TASK PROMPT: Below this line is the material. Write out only its lines from the one containing "Tot solus vmbras? Sicanio prior" through the one containing "equis vindex cruentu", both kept, exactly.

DATA PROVIDED:
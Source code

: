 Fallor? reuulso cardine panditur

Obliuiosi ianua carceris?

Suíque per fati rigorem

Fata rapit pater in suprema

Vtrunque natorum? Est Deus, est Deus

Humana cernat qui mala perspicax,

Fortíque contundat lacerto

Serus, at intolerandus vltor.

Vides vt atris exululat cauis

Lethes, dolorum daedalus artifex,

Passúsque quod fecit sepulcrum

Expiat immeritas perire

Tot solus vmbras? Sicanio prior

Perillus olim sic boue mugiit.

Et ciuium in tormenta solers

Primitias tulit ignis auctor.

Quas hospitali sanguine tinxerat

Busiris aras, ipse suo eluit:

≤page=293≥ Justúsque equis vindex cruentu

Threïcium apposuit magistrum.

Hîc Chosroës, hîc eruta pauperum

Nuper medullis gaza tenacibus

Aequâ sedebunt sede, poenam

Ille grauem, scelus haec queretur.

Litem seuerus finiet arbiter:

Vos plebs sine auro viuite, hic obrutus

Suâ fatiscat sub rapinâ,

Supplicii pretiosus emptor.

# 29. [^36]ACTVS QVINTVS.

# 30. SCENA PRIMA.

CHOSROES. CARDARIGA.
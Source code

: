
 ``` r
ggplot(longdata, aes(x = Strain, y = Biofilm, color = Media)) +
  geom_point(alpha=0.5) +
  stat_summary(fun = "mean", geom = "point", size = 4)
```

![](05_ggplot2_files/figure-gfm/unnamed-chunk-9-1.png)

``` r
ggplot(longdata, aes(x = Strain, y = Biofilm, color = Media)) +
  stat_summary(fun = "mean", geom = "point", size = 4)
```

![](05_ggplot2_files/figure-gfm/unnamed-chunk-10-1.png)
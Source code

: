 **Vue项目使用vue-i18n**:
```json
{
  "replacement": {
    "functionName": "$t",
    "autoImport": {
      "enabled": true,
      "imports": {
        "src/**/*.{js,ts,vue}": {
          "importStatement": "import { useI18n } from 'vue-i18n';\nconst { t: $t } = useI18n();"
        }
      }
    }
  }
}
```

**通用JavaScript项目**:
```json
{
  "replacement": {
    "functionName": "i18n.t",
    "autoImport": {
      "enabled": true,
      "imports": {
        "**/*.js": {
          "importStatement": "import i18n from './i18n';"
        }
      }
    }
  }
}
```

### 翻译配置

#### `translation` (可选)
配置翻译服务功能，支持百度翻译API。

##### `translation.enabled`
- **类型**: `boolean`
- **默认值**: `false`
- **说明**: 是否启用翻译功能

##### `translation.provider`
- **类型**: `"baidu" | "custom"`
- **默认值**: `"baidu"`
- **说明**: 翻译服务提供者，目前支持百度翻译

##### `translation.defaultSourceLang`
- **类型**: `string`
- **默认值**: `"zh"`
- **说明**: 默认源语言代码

RESPONSE TO THIS TASK:
Tot solus vmbras? Sicanio prior

Perillus olim sic boue mugiit.

Et ciuium in tormenta solers

Primitias tulit ignis auctor.

Quas hospitali sanguine tinxerat

Busiris aras, ipse suo eluit:

≤page=293≥ Justúsque equis vindex cruentu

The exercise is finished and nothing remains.